Un giorno, Abramo stava riposando
all’ombra della sua tenda,
presso le “querce di Mamre”,
nell’ora più calda.
Dio venne presso di lui.
Anche noi ti proponiamo una sosta
– forse pure tu sei nell’ora più calda della tua vita! –
una “quercia” sotto la quale sederci per incontrare Dio.
VIVERE L’ATTESA
Ogni giorno sembra la fotocopia del precedente. Se non si verifica qualcosa di poderoso, di sconvolgente, che in qualche modo mette in crisi la nostra continuità, tutto procede in modo lineare, ma allo stesso tempo piatto, scontato, banale, quasi come se si sapesse già cosa attendersi.
Vivere l’attesa significa essere in grado di prefigurarsi un futuro, di nutrire la speranza.
Ma ancora più importante è sapere vivere l’attesa, un po’ come accade per un viaggio. A volte siamo così proiettati verso la meta che quel che ci sta in mezzo sembra una perdita di tempo, un impiccio che non vediamo l’ora che finisca. Ma la vita è fatta di preparazioni, viaggi, arrivi e nuove partenze. Dobbiamo imparare, dunque, a vivere l’attesa, e non a vivere nell’attesa.
L’attesa è l’atteggiamento al quale ci spinge in ogni momento il tempo dell’Avvento: «siate simili a coloro che aspettano il padrone quando torna dalle nozze, per aprirgli subito, appena arriva e bussa» (Lc 12,36). L’attesa fa nascere nella persona una tensione positiva. Chi attende, non uccide il tempo nella noia. È orientato ad una meta. La meta dell’attesa è la Gioia. Attendere indica, quindi, stare attenti se qualcuno viene, osservare tutt’intorno quanto si avvicina a noi. Attendere significa anche fare attenzione, preoccuparsi di qualcosa, come il ‘guardiano’ osserva ogni singola persona e le presta attenzione. Attendere provoca questi due atteggiamenti in noi: l’ampiezza dello sguardo e l’attenzione all’attimo, a quanto stiamo vivendo.
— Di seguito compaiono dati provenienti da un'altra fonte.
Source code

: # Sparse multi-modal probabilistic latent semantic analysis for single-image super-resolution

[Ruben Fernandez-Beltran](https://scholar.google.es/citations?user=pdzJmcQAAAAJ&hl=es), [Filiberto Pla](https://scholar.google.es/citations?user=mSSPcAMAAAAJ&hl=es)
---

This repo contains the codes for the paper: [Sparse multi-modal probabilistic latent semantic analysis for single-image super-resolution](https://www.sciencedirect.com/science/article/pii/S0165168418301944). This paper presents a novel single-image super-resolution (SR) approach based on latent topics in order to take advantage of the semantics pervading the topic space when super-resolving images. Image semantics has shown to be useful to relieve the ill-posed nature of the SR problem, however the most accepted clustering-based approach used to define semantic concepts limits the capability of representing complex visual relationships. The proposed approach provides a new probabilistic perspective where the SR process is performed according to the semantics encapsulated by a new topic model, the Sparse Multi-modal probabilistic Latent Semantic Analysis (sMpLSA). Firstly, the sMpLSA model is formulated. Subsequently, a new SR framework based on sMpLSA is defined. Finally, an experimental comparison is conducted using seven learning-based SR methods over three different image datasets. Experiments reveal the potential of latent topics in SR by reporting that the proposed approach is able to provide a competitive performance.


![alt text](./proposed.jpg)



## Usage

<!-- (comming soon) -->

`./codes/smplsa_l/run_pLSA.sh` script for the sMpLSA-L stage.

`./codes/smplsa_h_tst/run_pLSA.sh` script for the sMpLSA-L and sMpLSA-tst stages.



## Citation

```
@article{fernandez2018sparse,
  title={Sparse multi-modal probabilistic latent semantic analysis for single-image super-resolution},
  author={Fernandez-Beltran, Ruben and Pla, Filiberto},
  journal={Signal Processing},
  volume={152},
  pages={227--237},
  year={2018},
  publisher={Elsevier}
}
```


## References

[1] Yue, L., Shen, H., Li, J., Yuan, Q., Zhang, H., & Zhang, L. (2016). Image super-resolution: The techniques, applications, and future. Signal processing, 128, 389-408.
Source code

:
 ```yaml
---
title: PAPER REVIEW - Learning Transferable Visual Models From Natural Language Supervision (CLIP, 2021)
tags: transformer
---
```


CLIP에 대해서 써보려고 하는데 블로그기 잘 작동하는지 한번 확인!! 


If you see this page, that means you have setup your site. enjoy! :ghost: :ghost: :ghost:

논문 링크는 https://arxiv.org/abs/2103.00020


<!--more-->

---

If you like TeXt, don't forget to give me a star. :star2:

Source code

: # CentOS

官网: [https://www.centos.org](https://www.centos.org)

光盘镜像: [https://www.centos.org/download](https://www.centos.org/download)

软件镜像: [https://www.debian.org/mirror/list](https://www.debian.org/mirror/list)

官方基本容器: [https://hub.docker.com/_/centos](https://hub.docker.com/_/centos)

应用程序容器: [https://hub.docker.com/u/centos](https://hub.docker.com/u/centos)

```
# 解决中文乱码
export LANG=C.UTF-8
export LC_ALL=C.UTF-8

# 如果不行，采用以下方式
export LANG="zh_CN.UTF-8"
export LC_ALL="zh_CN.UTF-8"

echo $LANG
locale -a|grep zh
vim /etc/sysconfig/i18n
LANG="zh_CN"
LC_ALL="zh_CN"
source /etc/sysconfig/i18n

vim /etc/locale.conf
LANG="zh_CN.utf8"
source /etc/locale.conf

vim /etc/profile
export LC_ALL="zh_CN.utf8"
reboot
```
L’attesa allarga il cuore. Quando attendo, io sento che non basto a me stesso. Ognuno di noi lo sa, quando aspetta un amico o un’amica. Si guarda ogni secondo l’orologio, per vedere se non sia ancora ora. Si è tesi all’attimo nel quale l’amico o l’amica scenderà dal treno o suonerà alla porta di casa. L’attesa fa nascere in noi una tensione eccitante. Sentiamo di non bastare a noi stessi. Nell’attesa usciamo da noi stessi verso colui che cerca il nostro cuore, che lo fa battere con più forza, colmando la nostra attesa.
Oggi molti non riescono più ad attendere.
Vivono il tempo di Avvento non come tempo di attesa, ma già come un Natale passato. Alcuni celebrano sempre Natale, invece di mantenere sveglia l’attenzione e di protendere il proprio cuore nell’attesa del mistero del Natale.
I bambini non sanno attendere che la madre dica la preghiera prima di mangiare. Devono mangiare subito, se c’è qualcosa sul tavolo. Non aspettano che la cioccolata sia messa nella borsa della spesa. Devono mangiarla ancor prima che sia pagata alla cassa del super mercato. La gente in fila davanti alla cassa o allo sportello della stazione non riesce ad aspettare. Si spinge. L’attesa ci rende liberi dentro.
Se sappiamo aspettare il nostro cuore si allarga e ci dona, inoltre, la sensazione che la nostra vita non è banale.
L’attesa ci mostra che il nostro vero essere deve esserci donato. Il tempo dell’Avvento ci invita ad allargare nell’ attesa il nostro cuore.